The collection is tightly focused and encapsulates a wide range of both real-life and legendary women from antiquity, ranging from the well-known to the more obscure. As well as chapters relating to women such as Cleopatra and Dido, there are also chapters on women such as Galla Placidia, Drypetis and Zenobia. The essays are enhanced by supporting imagery from the recent and distant past throughout the volume.

A key thread running through this collection is the argument that the interpretation of powerful women from antiquity is heavily influenced by Orientalist stereotypes e.g. the popular framing of Cleopatra as an Orientalised femme fatale, despite her Macedonian heritage. The dichotomy between the seductive, dissolute ‘other’ Oriental woman and the pious and virtuous Occidental woman is returned to throughout the volume. Essentially, when a personification is positive it is often coded as Western, and when negative, Eastern. The suggestion that the perception of powerful women in the current day continues to be similarly influenced by these stereotypes is also explored, although perhaps not as successfully as the latter argument. 

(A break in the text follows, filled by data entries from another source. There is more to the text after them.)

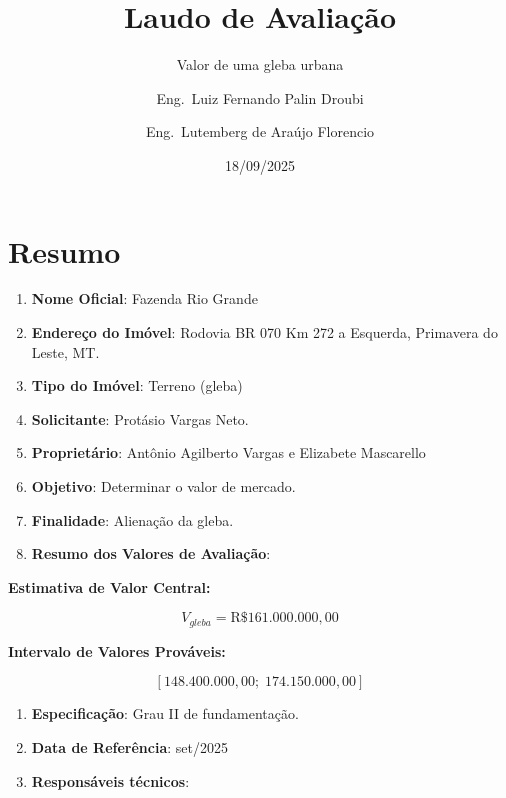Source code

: \documentclass[
  10pt,
  a4paper]{article}
\title{Laudo de Avaliação}
\subtitle{Valor de uma gleba urbana}
\author{Eng.\textordmasculine~Luiz Fernando Palin
Droubi \and Eng.\textordmasculine~Lutemberg de Araújo Florencio}
\date{18/09/2025}
\begin{document}
\maketitle

\thispagestyle{fancy}

{
\hypersetup{linkcolor=}
\setcounter{tocdepth}{2}
\tableofcontents
}
\newpage

\section*{Resumo}\label{resumo}

\begin{enumerate}
\def\labelenumi{\arabic{enumi}.}
\item
  \textbf{Nome Oficial}: Fazenda Rio Grande
\item
  \textbf{Endereço do Imóvel}: Rodovia BR 070 Km 272 a Esquerda,
  Primavera do Leste, MT.
\item
  \textbf{Tipo do Imóvel}: Terreno (gleba)
\item
  \textbf{Solicitante}: Protásio Vargas Neto.
\item
  \textbf{Proprietário}: Antônio Agilberto Vargas e Elizabete Mascarello
\item
  \textbf{Objetivo}: Determinar o valor de mercado.
\item
  \textbf{Finalidade}: Alienação da gleba.
\item
  \textbf{Resumo dos Valores de Avaliação}:
\end{enumerate}

\begin{center}
\textbf{Estimativa de Valor Central:}
\end{center}

\[V_{gleba} = \text{R\$ }161.000.000,00 \]

\begin{center}
\vspace*{2\baselineskip}
\textbf{Intervalo de Valores Prováveis:}
\end{center}

\[[148.400.000,00; \;174.150.000,00]\]

\begin{enumerate}
\def\labelenumi{\arabic{enumi}.}
\setcounter{enumi}{8}
\item
  \textbf{Especificação}: Grau II de fundamentação.
\item
  \textbf{Data de Referência}: set/2025
\item
  \textbf{Responsáveis técnicos}: \theauthor
\end{enumerate}
\end{document}
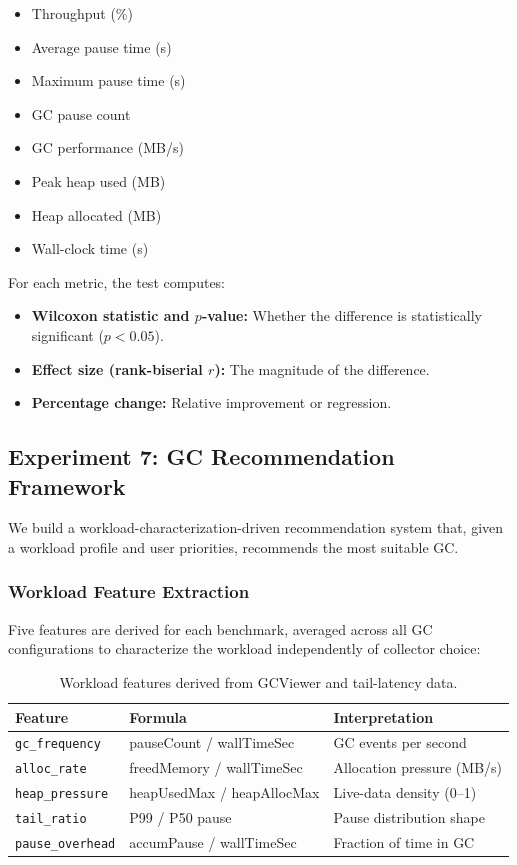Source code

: \begin{itemize}
\item Throughput (\%)
\item Average pause time (s)
\item Maximum pause time (s)
\item GC pause count
\item GC performance (MB/s)
\item Peak heap used (MB)
\item Heap allocated (MB)
\item Wall-clock time (s)
\end{itemize}

For each metric, the test computes:
\begin{itemize}
\item \textbf{Wilcoxon statistic and $p$-value:} Whether the difference is statistically significant ($p < 0.05$).
\item \textbf{Effect size (rank-biserial $r$):} The magnitude of the difference.
\item \textbf{Percentage change:} Relative improvement or regression.
\end{itemize}

\subsection{Experiment 7: GC Recommendation Framework}

We build a workload-characterization-driven recommendation system that, given a workload profile and user priorities, recommends the most suitable GC.

\subsubsection{Workload Feature Extraction}

Five features are derived for each benchmark, averaged across all GC configurations to characterize the workload independently of collector choice:

\begin{table}[h]
\centering
\caption{Workload features derived from GCViewer and tail-latency data.}
\label{tab:workload-features}
\begin{tabular}{lll}
\hline
\textbf{Feature} & \textbf{Formula} & \textbf{Interpretation} \\
\hline
\texttt{gc\_frequency}    & pauseCount / wallTimeSec    & GC events per second \\
\texttt{alloc\_rate}      & freedMemory / wallTimeSec   & Allocation pressure (MB/s) \\
\texttt{heap\_pressure}   & heapUsedMax / heapAllocMax  & Live-data density (0--1) \\
\texttt{tail\_ratio}      & P99 / P50 pause             & Pause distribution shape \\
\texttt{pause\_overhead}  & accumPause / wallTimeSec    & Fraction of time in GC \\
\hline
\end{tabular}
\end{table}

In Chapter 2 Irene Berti discusses the various receptions of Artemisia I and II. Berti explores the stereotypes of Eastern women in film through past portrayals of women as ‘damsels in distress’, to the more empowered female characters of recent years. Of particular interest is Berti’s exploration of Artemisia I’s character in 300: Rise of an Empire, a characterisation which endeavoured to portray Artemisia as a strong feminist protagonist, albeit a heavily sexualised one. Artemisia’s real power is portrayed not as her strategic military skills, but her sex appeal, which Berti argues is ultimately no more progressive than her portrayals in previous media incarnations.

In Chapter 13 Beate Wagner-Hasel proposes some intriguing and surprisingly adversarial arguments. Of particularly interest was the argument in which they propose that ‘only by equating power with physical strength is it possible to claim that women had no power in antiquity’. This raises some interesting questions as to what we mean by power. Did women have power if they were able to command their servants and slaves? Wagner-Hasel appears to suggest that this is the case, but would many consider this to be a meaningful manifestation of power? 

A collection of this scope necessitates the exploration of a variety of different themes and I think this is largely accomplished with this volume. There is nothing radically new here in terms of the key arguments made by the authors, but the diversity of the ancient women explored (albeit all influential and powerful women in their time), and the range of media examples explored, resulted in an illuminating and thought-provoking read.